Admin/Behind the Scenes Author Stuff

  • Nearly completed the entirety of my room/office clean-out. At this point, I’ve stalled out because I need to put a lot of stuff into the garbage and only have so much room in the can per week. But the bulk of cleaning and tossing is done.
  • Chose the direction for the cover design of The Reanimator’s Heart with my designer, and it is BEAUTIFUL. I’m waiting on the final mock up from my cover designer, but once I have that in the next few weeks, the preorder will go up. I can promise you that it is absolutely lovely and fits this book so damn well it hurts.
  • Created a detailed release plan that scares the shit out of me to look at for The Reanimator’s Heart.

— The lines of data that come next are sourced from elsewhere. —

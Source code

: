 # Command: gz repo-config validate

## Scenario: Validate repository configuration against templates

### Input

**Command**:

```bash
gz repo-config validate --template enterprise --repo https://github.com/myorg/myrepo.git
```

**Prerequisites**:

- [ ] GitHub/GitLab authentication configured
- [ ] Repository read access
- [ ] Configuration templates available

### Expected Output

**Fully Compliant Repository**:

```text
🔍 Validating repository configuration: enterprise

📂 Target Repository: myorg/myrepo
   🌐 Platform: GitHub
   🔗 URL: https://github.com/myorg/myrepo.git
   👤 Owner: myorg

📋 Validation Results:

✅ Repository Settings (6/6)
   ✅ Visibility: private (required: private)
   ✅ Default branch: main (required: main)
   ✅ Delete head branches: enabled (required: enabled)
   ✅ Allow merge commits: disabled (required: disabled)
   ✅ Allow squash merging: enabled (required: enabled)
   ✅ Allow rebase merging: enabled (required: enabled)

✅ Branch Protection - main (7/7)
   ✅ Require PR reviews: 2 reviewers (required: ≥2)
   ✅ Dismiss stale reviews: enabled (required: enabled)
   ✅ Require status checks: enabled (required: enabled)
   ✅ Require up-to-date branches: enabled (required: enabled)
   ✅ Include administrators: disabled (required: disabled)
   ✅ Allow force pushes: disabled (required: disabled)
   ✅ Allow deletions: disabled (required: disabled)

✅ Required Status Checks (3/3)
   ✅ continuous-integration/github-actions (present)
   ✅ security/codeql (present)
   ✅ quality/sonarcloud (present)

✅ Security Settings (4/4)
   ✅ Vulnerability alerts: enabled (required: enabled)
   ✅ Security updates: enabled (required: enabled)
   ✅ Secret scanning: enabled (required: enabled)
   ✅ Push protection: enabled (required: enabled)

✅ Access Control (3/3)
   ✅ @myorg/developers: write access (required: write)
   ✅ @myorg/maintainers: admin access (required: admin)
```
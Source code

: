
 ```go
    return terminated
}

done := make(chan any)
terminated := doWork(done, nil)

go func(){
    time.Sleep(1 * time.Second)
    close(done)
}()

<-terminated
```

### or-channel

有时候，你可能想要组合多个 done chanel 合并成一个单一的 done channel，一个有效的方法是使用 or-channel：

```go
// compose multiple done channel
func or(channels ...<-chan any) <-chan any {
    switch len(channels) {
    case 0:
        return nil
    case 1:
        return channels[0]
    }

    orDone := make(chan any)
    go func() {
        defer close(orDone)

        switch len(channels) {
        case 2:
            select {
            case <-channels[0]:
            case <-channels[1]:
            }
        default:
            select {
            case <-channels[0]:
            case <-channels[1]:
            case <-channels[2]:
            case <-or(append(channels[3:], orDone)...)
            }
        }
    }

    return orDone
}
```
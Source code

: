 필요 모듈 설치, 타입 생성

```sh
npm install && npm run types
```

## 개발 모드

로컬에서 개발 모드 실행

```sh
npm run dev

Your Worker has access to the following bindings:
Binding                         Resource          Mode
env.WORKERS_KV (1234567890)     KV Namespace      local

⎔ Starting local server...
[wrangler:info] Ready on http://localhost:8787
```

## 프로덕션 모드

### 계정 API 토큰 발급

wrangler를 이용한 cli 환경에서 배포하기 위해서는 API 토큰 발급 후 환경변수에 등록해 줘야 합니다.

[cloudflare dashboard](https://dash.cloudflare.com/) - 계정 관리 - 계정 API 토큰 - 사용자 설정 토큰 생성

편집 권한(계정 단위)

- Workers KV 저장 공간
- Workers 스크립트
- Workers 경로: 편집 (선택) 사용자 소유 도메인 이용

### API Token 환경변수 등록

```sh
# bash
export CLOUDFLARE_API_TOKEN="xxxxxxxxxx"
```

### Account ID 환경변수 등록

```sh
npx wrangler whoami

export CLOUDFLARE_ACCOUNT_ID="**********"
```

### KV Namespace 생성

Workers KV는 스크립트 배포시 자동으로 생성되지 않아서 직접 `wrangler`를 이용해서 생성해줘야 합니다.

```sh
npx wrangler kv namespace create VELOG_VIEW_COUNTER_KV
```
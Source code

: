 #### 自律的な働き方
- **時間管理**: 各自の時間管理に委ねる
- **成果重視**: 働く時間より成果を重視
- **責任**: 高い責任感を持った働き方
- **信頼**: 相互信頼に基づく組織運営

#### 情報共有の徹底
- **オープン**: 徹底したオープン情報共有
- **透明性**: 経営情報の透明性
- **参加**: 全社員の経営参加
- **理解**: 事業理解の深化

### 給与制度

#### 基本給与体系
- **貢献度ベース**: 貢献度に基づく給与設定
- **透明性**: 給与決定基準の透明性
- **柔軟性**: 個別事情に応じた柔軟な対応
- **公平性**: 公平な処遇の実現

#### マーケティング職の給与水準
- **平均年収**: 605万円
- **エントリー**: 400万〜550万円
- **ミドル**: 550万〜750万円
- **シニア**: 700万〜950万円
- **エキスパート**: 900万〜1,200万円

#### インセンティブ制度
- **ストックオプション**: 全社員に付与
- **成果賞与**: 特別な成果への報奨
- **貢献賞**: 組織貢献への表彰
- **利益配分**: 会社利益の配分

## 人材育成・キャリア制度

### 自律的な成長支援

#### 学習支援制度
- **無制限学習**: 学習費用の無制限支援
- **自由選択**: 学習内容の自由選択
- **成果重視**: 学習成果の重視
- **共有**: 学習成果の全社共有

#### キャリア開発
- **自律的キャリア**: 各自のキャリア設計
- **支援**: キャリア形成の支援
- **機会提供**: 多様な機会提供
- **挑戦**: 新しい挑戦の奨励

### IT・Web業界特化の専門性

It is the most thorough plan I have had in years, and that scares me a bit since my last release was in the middle of the pandemic while I was running on fumes mentally.
  • Played/finished TWO video games. I have been trying to make an effort to actually play some games to help recharge, and I finally succeeded. They weren’t the games I initially bought, but both were good.
    • Unpacking is quite short, but it is super low stress. It tells a story through the objects a person brings from house to house as throughout their life. It is cute and sweet.
    • The second I played was Strange Horticulture, which takes place in a creepy British town where you run a horticulture/plant shop that sells rare and strange plants. You need to figure out what people need while also helping/hurting a strange figure take over. I don’t want to giveaway too much, but if you like puzzles, plants, and murder towns, it’s really good.
  • Made a list of Amazon genres for The Reanimator’s Heart when it comes out
  • Outlined the entirety of the newsletter freebie, which has a new title, “Flowers and Flourishing.” I did not start writing yet, but that’s fine because I’ve been focusing on The Reanimator’s Heart.

Blogs Posted


Writing

My minimum goal for June was to write 15k words, and shockingly, I wrote 18k! I was amazed at how much I wrote. It’s an exceptionally high number for me as I tend to be a put-put writer, but once I hit the middle of the book, things tend to speed up a little (thank god).

  • Week 1- 2,500 words and missed 1 day, 625 words/day (5 day week)
  • Week 2- 5,000 words and missed 0 days, 714 words/day
  • Week 3- 3,000 words and missed 1 day, 500 words/day
  • Week 4- 4,600 words and missed 1 day, 767 words/ day
  • Week 5- 2,900 words and missed 0 days, 725 words/day (4 day week)

I would like to know how I managed to blow my goal out of the water, but I do sort of know. Hit the right part of the book, not teaching any classes right now, and plenty of alone time to work. I feel like my writing muscles are finally coming back to how they were circa 2018. If I could keep them going while avoiding burnout, that would be magnificent.

I really like how this book is shaping up, so fingers crossed, the editing process should be fairly smooth. If you’re interested in my writing process, check out last week’s blog and stay tuned for next week’s blog, which is about the editing process.


Hopes for July

  • Finish Writing The Reanimator’s Heart
  • Start Editing the beginning of The Reanimator’s Heart
  • Figure out what to do with old room furniture/prep for reno
  • Start drafting newsletter freebie, at least a little bit
  • Do the cover reveal
  • Start making release graphics
  • Read 8 books
  • Crochet something?? Or do some other art project??